Information
────
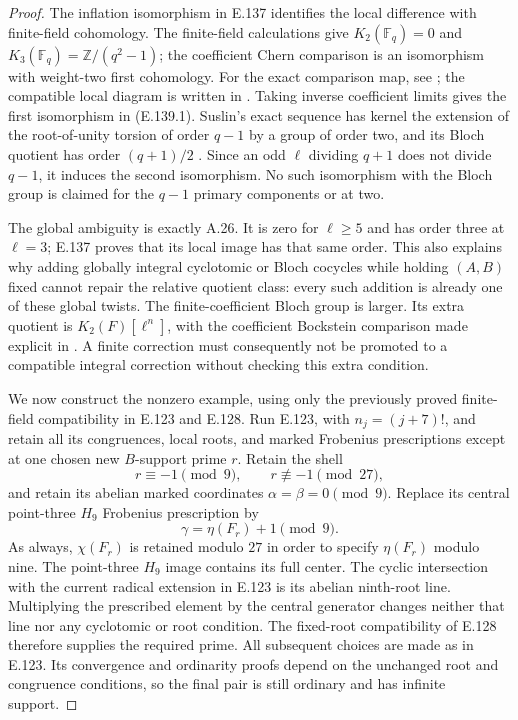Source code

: \begin{proof}
The inflation isomorphism in E.137 identifies the local difference
with finite-field cohomology. The finite-field calculations give
$K_2(\mathbb F_q)=0$ and
$K_3(\mathbb F_q)=\mathbb Z/(q^2-1)$; the coefficient Chern
comparison is an isomorphism with weight-two first cohomology.
For the exact comparison map, see
\citet[Theorem~2.10, author p.~4]{AuditHutchinson2024};
the compatible local diagram is written in
\citet[Lemma~4.1, pp.~403--404]{AuditCGZ2023}.
Taking inverse coefficient limits gives the first isomorphism
in (E.139.1). Suslin's exact sequence has kernel the extension
of the root-of-unity torsion of order $q-1$ by a group of order
two, and its Bloch quotient has order $(q+1)/2$
\citep[VI.5.1.1--5.2]{CohWeibelKbook}.
Since an odd $\ell$ dividing $q+1$ does not divide $q-1$,
it induces the second isomorphism. No such isomorphism with the
Bloch group is claimed for the $q-1$ primary components or at two.

The global ambiguity is exactly A.26. It is zero for
$\ell\ge5$ and has order three at $\ell=3$; E.137 proves
that its local image has that same order. This also explains
why adding globally integral cyclotomic or Bloch cocycles while
holding $(A,B)$ fixed cannot repair the relative quotient class:
every such addition is already one of these global twists.
The finite-coefficient Bloch group is larger. Its extra quotient
is $K_2(F)[\ell^n]$, with the coefficient Bockstein comparison
made explicit in \citet[Theorem~1.7, p.~387, and \S6,
pp.~414--416]{AuditCGZ2023}. A finite correction must consequently
not be promoted to a compatible integral correction without
checking this extra condition.

We now construct the nonzero example, using only the previously
proved finite-field compatibility in E.123 and E.128. Run E.123,
with $n_j=(j+7)!$, and retain all its congruences, local roots,
and marked Frobenius prescriptions except at one chosen new
$B$-support prime $r$. Retain the shell
\[
 r\equiv-1\pmod9,\qquad r\not\equiv-1\pmod{27},
\]
and retain its abelian marked coordinates
$\alpha=\beta=0\pmod9$. Replace its central point-three
$H_9$ Frobenius prescription by
\[
                 \gamma=\eta(F_r)+1\pmod9.
 \tag{E.139.2}
\]
As always, $\chi(F_r)$ is retained modulo $27$ in order to
specify $\eta(F_r)$ modulo nine.
The point-three $H_9$ image contains its full center. The cyclic
intersection with the current radical extension in E.123 is
its abelian ninth-root line. Multiplying the prescribed element
by the central generator changes neither that line nor any
cyclotomic or root condition. The fixed-root compatibility of
E.128 therefore supplies the required prime. All subsequent
choices are made as in E.123. Its convergence and ordinarity
proofs depend on the unchanged root and congruence conditions,
so the final pair is still ordinary and has infinite support.


\end{proof}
────
Task
Give back an exact repeat of the lines from the top of the data through the line that holds "every such addition", both included, and omit pictures.

Task result
Source code

: \begin{proof}
The inflation isomorphism in E.137 identifies the local difference
with finite-field cohomology. The finite-field calculations give
$K_2(\mathbb F_q)=0$ and
$K_3(\mathbb F_q)=\mathbb Z/(q^2-1)$; the coefficient Chern
comparison is an isomorphism with weight-two first cohomology.
For the exact comparison map, see
\citet[Theorem~2.10, author p.~4]{AuditHutchinson2024};
the compatible local diagram is written in
\citet[Lemma~4.1, pp.~403--404]{AuditCGZ2023}.
Taking inverse coefficient limits gives the first isomorphism
in (E.139.1). Suslin's exact sequence has kernel the extension
of the root-of-unity torsion of order $q-1$ by a group of order
two, and its Bloch quotient has order $(q+1)/2$
\citep[VI.5.1.1--5.2]{CohWeibelKbook}.
Since an odd $\ell$ dividing $q+1$ does not divide $q-1$,
it induces the second isomorphism. No such isomorphism with the
Bloch group is claimed for the $q-1$ primary components or at two.

The global ambiguity is exactly A.26. It is zero for
$\ell\ge5$ and has order three at $\ell=3$; E.137 proves
that its local image has that same order. This also explains
why adding globally integral cyclotomic or Bloch cocycles while
holding $(A,B)$ fixed cannot repair the relative quotient class:
every such addition is already one of these global twists.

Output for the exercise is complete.